> **TASK DETAILS**:
Only the stretch below from the line holding "-> data graphical" through the line holding "https://www.educative.io/edpresso/what-is-wordtokenize-in-python" should be restated, word for word and with both ends included; pictures stay out.

Collected data entries

== Segment start ==

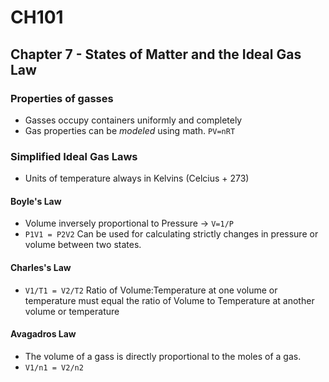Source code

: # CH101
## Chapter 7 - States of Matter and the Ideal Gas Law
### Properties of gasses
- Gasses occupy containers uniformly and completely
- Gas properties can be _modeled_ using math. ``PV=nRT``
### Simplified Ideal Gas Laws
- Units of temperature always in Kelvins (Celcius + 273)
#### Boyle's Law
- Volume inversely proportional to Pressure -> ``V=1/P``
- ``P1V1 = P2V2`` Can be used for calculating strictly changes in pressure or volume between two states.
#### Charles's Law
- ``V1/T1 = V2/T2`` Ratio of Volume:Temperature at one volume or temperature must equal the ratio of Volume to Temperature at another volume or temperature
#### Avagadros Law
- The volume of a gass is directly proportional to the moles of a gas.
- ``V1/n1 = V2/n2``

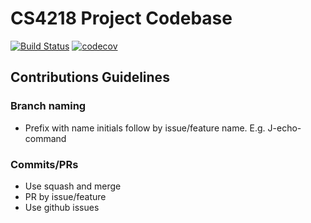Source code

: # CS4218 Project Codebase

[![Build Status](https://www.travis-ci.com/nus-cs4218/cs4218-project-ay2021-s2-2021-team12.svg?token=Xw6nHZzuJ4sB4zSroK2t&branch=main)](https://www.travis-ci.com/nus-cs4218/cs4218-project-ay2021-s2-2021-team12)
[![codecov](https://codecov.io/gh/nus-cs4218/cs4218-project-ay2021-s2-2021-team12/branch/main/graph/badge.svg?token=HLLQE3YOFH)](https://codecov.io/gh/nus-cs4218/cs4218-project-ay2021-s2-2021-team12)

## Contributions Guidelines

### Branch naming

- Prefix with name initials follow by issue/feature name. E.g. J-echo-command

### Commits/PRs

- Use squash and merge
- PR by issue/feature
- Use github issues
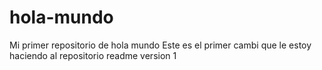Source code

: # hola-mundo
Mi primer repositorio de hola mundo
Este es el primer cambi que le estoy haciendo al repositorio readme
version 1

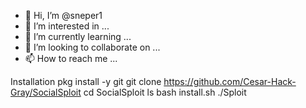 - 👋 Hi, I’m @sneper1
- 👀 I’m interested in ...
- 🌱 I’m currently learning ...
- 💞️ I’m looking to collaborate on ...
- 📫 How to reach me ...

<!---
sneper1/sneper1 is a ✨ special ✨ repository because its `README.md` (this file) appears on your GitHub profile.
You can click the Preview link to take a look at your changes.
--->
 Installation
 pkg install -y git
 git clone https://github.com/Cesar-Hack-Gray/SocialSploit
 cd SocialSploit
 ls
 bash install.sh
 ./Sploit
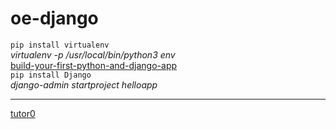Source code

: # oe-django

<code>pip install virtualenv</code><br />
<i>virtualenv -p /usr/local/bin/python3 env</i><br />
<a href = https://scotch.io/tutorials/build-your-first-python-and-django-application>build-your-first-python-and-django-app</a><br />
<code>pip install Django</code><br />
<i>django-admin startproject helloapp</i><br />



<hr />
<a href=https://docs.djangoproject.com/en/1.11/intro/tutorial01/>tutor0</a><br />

== Segment end ==
== Segment start ==

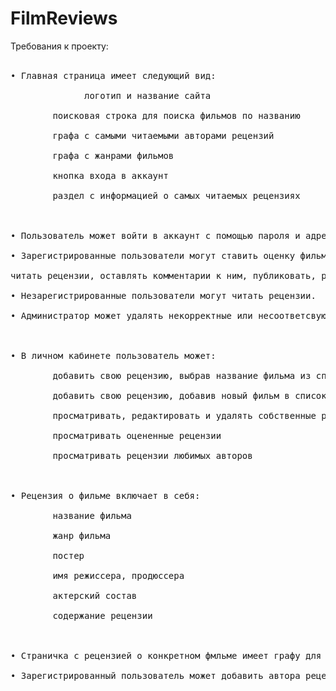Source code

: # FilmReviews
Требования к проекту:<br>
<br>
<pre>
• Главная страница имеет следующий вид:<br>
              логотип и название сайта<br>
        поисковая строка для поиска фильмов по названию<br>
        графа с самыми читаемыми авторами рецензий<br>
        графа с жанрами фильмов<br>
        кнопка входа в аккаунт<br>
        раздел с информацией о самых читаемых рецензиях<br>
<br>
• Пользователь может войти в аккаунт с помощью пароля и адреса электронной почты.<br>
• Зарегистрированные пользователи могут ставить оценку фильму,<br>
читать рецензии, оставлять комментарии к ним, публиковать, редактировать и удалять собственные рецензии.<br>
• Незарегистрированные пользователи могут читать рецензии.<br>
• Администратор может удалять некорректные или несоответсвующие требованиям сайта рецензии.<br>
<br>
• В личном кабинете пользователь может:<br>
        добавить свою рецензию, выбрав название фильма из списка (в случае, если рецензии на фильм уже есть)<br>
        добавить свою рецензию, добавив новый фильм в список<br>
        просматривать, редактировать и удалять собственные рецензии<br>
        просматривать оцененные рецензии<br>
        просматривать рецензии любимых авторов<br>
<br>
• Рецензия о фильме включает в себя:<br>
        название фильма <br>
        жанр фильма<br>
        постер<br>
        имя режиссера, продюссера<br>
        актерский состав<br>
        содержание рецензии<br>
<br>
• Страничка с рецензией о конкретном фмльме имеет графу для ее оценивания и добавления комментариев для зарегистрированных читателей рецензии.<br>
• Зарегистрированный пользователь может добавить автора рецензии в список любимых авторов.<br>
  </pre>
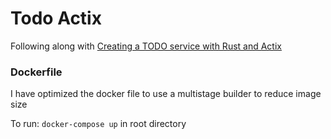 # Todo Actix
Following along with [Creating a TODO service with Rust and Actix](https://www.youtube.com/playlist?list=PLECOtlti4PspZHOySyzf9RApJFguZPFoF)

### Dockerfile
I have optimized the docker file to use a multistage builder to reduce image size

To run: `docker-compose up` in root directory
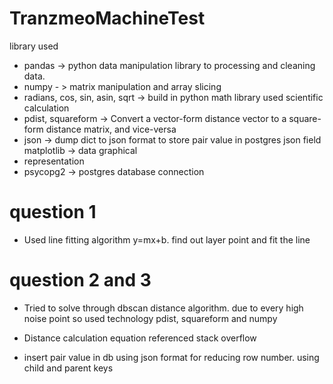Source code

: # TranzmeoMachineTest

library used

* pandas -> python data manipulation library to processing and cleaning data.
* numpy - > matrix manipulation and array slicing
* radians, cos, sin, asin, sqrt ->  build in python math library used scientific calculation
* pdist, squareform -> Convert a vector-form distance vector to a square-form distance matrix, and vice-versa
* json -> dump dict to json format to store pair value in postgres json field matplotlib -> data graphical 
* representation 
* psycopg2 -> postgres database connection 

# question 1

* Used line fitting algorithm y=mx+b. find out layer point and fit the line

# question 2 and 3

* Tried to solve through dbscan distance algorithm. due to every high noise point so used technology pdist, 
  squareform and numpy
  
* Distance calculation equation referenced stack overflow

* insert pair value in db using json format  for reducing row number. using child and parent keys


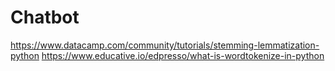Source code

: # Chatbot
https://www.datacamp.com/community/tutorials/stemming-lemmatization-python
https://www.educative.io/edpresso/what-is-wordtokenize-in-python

== Segment end ==

> **SOLVED EXERCISE**:
* json -> dump dict to json format to store pair value in postgres json field matplotlib -> data graphical 
* representation 
* psycopg2 -> postgres database connection 

# question 1

* Used line fitting algorithm y=mx+b. find out layer point and fit the line

# question 2 and 3

* Tried to solve through dbscan distance algorithm. due to every high noise point so used technology pdist, 
  squareform and numpy
  
* Distance calculation equation referenced stack overflow

* insert pair value in db using json format  for reducing row number. using child and parent keys


Source code

: # Chatbot
https://www.datacamp.com/community/tutorials/stemming-lemmatization-python
https://www.educative.io/edpresso/what-is-wordtokenize-in-python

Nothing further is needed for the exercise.